If critics and competitors can't match your results, they will often denigrate the way you achieve them. Fast, intuitive types are called lazy. Dedicated burners of the midnight oil are called obsessed. And while it's obviously not a bad idea to hear and consider the opinions of others, you should be suspicious when these criticisms emerge right on the heels of success.
When I start to play a game I try to forget about previous games and try to concentrate on this game. This game is now the most important to me. But of course I am not a computer and you cannot simply press a button, delete, and everything you want to forget disappears automatically. But if you want to play well, it's important to concentrate on the now.
I think it's very natural to get nervous. I've usually got concerns about a specific thing in the opening which might worry me. I have to be relaxed and balanced emotionally and then I can concentrate on the moves during the game.

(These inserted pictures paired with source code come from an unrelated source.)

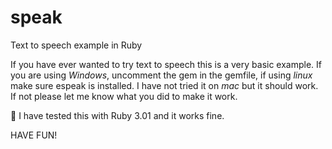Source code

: # speak
Text to speech example in Ruby

If you have ever wanted to try text to speech this is a very basic example.
If you are using *Windows*, uncomment the gem in the gemfile, if using *linux* make sure espeak is installed. I have not tried it on *mac* but it should work. If not please let me know what you did to make it work. 

:hammer: I have tested this with Ruby 3.01 and it works fine.

HAVE FUN! 
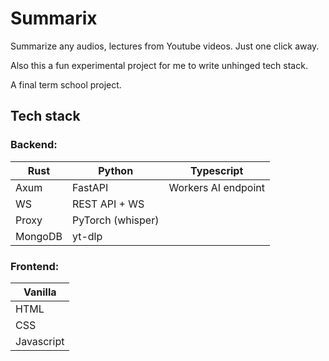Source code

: # Summarix

Summarize any audios, lectures from Youtube videos. Just one click away.

Also this a fun experimental project for me to write unhinged tech stack.

A final term school project.

## Tech stack

### Backend:

| Rust    | Python            | Typescript          |
| ------- | ----------------- | ------------------- |
| Axum    | FastAPI           | Workers AI endpoint |
| WS      | REST API + WS     |
| Proxy   | PyTorch (whisper) |
| MongoDB | yt-dlp            |

### Frontend:

| Vanilla    |
| ---------- |
| HTML       |
| CSS        |
| Javascript |
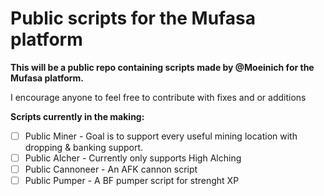 # Public scripts for the Mufasa platform
**This will be a public repo containing scripts made by @Moeinich for the Mufasa platform.**

I encourage anyone to feel free to contribute with fixes and or additions

**Scripts currently in the making:** 
- [ ] Public Miner - Goal is to support every useful mining location with dropping & banking support.
- [ ] Public Alcher - Currently only supports High Alching
- [ ] Public Cannoneer - An AFK cannon script
- [ ] Public Pumper - A BF pumper script for strenght XP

Then things will be ok.
Not winning a tournament is not an option for me, unless it's no longer theoretically possible - then of course winning becomes impossible. But up to that point, not winning is just not an option.
Fortunately I've got a weak character, so I never did decide to dedicate myself to only one of my professions. And I'm very glad. After all, if I'd rejected chess or music then my life wouldn't have been two times, but a hundred times less interesting.
Sit there for five hours? Certainly not! A player must walk about between moves, it helps his thinking.
But how difficult it can be to gain the desired full point against an opponent of inferior strength, when this is demanded by the tournament position!
Your practical results will improve when you play what you know, like and have confidence in.
The stock market and the gridiron and the battlefield aren't as tidy as the chessboard, but in all of them, a single, simple rule holds true: make good decisions and you'll succeed; make bad ones and you'll fail.
Nervous energy is the ammunition we take into any mental battle. If you don't have enough of it, your concentration will fade. If you have a surplus, the results will explode.
I have also known some of the world's finest brains and some of these, though passionately fond of chess, have been pretty poor players. I used to know one of the world's leading mathematicians and whenever we played chess I had to give him the odds of a Queen to make matters more equal, and even then I always won.
A great chess player always has a very good memory.
The ability to create and to control the tension of battle is perhaps the principal attainment of the great player.
I feel that everyone is good. In this way I give every game my best effort. The moment that you let up is the time that you can be hit by the sucker punch.
Chess is not for the faint-hearted; it absorbs a person entirely. To get to the bottom of this game, he has to give himself up into slavery. Chess is difficult, it demands work, serious reflection and zealous research.
A strong player requires only a few minutes of thought to get to the heart of the conflict. You see a solution immediately, and half an hour later merely convince yourself that your intuition has not deceived you.
Once you're a chess player, you spend a lot of time thinking about the game and you can't get it completely out of your head.